## Learning Math: Geometry

# What Is Geometry? Part D: Basic Objects (20 minutes)

## Session 1, Part D

In Part C, you used dots on paper to represent points, segments drawn by a pen, and folds to represent ideal line segments and even lines.

Think about these “basic objects” of geometry:

**Problem D1**

What is a point? How is it different from a dot on a page?

**Problem D2**

What is a line? A segment? A ray? How are they different from the representations you were using?

**Problem D3**

What is a plane? How is it different from a sheet of paper?

**Problem D4**

What is a circle? Why is it impossible to draw a true circle?

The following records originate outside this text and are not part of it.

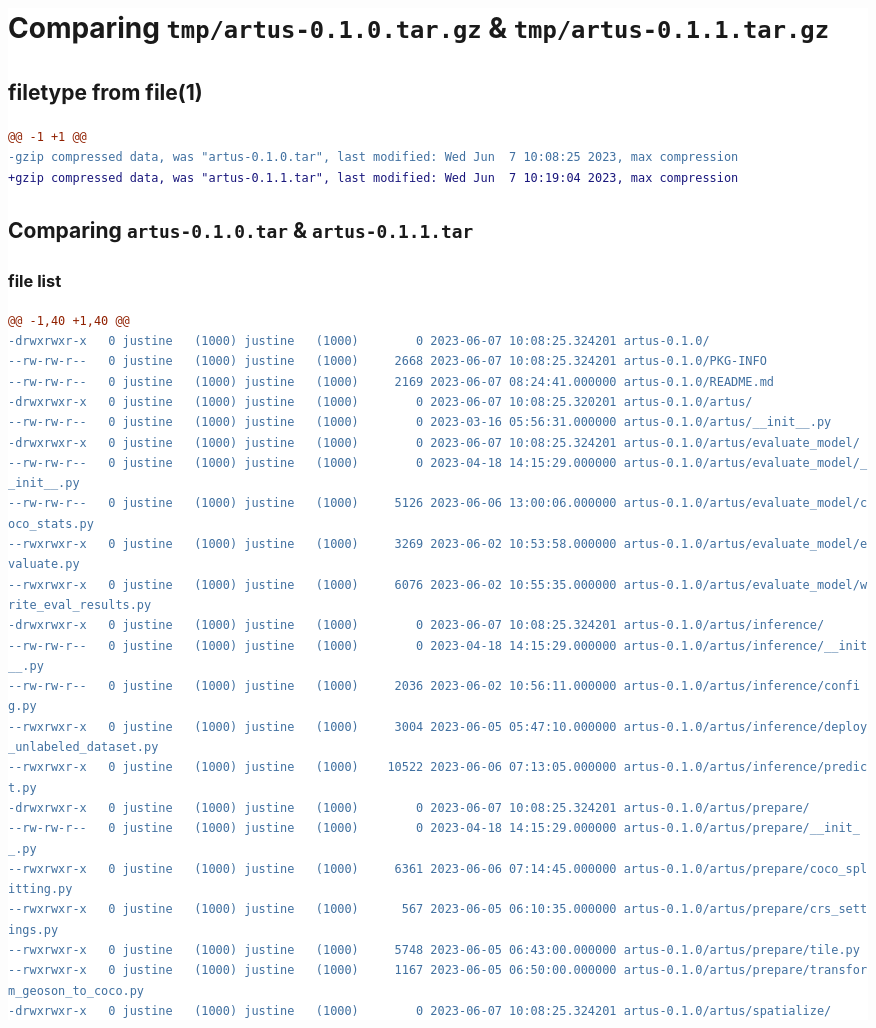# Comparing `tmp/artus-0.1.0.tar.gz` & `tmp/artus-0.1.1.tar.gz`

## filetype from file(1)

```diff
@@ -1 +1 @@
-gzip compressed data, was "artus-0.1.0.tar", last modified: Wed Jun  7 10:08:25 2023, max compression
+gzip compressed data, was "artus-0.1.1.tar", last modified: Wed Jun  7 10:19:04 2023, max compression
```

## Comparing `artus-0.1.0.tar` & `artus-0.1.1.tar`

### file list

```diff
@@ -1,40 +1,40 @@
-drwxrwxr-x   0 justine   (1000) justine   (1000)        0 2023-06-07 10:08:25.324201 artus-0.1.0/
--rw-rw-r--   0 justine   (1000) justine   (1000)     2668 2023-06-07 10:08:25.324201 artus-0.1.0/PKG-INFO
--rw-rw-r--   0 justine   (1000) justine   (1000)     2169 2023-06-07 08:24:41.000000 artus-0.1.0/README.md
-drwxrwxr-x   0 justine   (1000) justine   (1000)        0 2023-06-07 10:08:25.320201 artus-0.1.0/artus/
--rw-rw-r--   0 justine   (1000) justine   (1000)        0 2023-03-16 05:56:31.000000 artus-0.1.0/artus/__init__.py
-drwxrwxr-x   0 justine   (1000) justine   (1000)        0 2023-06-07 10:08:25.324201 artus-0.1.0/artus/evaluate_model/
--rw-rw-r--   0 justine   (1000) justine   (1000)        0 2023-04-18 14:15:29.000000 artus-0.1.0/artus/evaluate_model/__init__.py
--rw-rw-r--   0 justine   (1000) justine   (1000)     5126 2023-06-06 13:00:06.000000 artus-0.1.0/artus/evaluate_model/coco_stats.py
--rwxrwxr-x   0 justine   (1000) justine   (1000)     3269 2023-06-02 10:53:58.000000 artus-0.1.0/artus/evaluate_model/evaluate.py
--rwxrwxr-x   0 justine   (1000) justine   (1000)     6076 2023-06-02 10:55:35.000000 artus-0.1.0/artus/evaluate_model/write_eval_results.py
-drwxrwxr-x   0 justine   (1000) justine   (1000)        0 2023-06-07 10:08:25.324201 artus-0.1.0/artus/inference/
--rw-rw-r--   0 justine   (1000) justine   (1000)        0 2023-04-18 14:15:29.000000 artus-0.1.0/artus/inference/__init__.py
--rw-rw-r--   0 justine   (1000) justine   (1000)     2036 2023-06-02 10:56:11.000000 artus-0.1.0/artus/inference/config.py
--rwxrwxr-x   0 justine   (1000) justine   (1000)     3004 2023-06-05 05:47:10.000000 artus-0.1.0/artus/inference/deploy_unlabeled_dataset.py
--rwxrwxr-x   0 justine   (1000) justine   (1000)    10522 2023-06-06 07:13:05.000000 artus-0.1.0/artus/inference/predict.py
-drwxrwxr-x   0 justine   (1000) justine   (1000)        0 2023-06-07 10:08:25.324201 artus-0.1.0/artus/prepare/
--rw-rw-r--   0 justine   (1000) justine   (1000)        0 2023-04-18 14:15:29.000000 artus-0.1.0/artus/prepare/__init__.py
--rwxrwxr-x   0 justine   (1000) justine   (1000)     6361 2023-06-06 07:14:45.000000 artus-0.1.0/artus/prepare/coco_splitting.py
--rwxrwxr-x   0 justine   (1000) justine   (1000)      567 2023-06-05 06:10:35.000000 artus-0.1.0/artus/prepare/crs_settings.py
--rwxrwxr-x   0 justine   (1000) justine   (1000)     5748 2023-06-05 06:43:00.000000 artus-0.1.0/artus/prepare/tile.py
--rwxrwxr-x   0 justine   (1000) justine   (1000)     1167 2023-06-05 06:50:00.000000 artus-0.1.0/artus/prepare/transform_geoson_to_coco.py
-drwxrwxr-x   0 justine   (1000) justine   (1000)        0 2023-06-07 10:08:25.324201 artus-0.1.0/artus/spatialize/
```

**Problem D5: Write and Reflect**

Reflect on your learning of geometry in the past. What is geometry “all about”? What is important in becoming a successful learner of geometry?

### Solutions

**Problem D1**

A point is an exact location. It differs from a dot in that it has no dimensions — i.e., no length, width, mass, etc.

**Problem D2**

A line is an object that has length but no breadth or depth. A ray is a half-line in the sense that it extends indefinitely in one direction only, and a segment is a subset of a line with finite length. Lines, rays, and segments do not have thickness, while our representations for them do. Also, lines and rays extend indefinitely, while our representations for them do not.

**Problem D3**

A plane is a flat, two-dimensional surface with no thickness and that extends indefinitely in all directions. We often use a piece of paper, a blackboard, or the top of a desk to represent a plane. In fact, none of these is actually a plane, because a plane must continue infinitely in all directions and have no thickness at all. A plane can be defined by two intersecting lines or by three non-collinear points.

**Problem D4**

A circle is a set of points, all of which are the same distance away from a fixed point (the center). It is a one-dimensional object and therefore has no thickness. In reality we can never draw a circle, since our representation is bound to have a thickness.

**Problem D5**

Answers will vary. Willingness to experiment, conjecture, and think rigorously all help in learning geometry.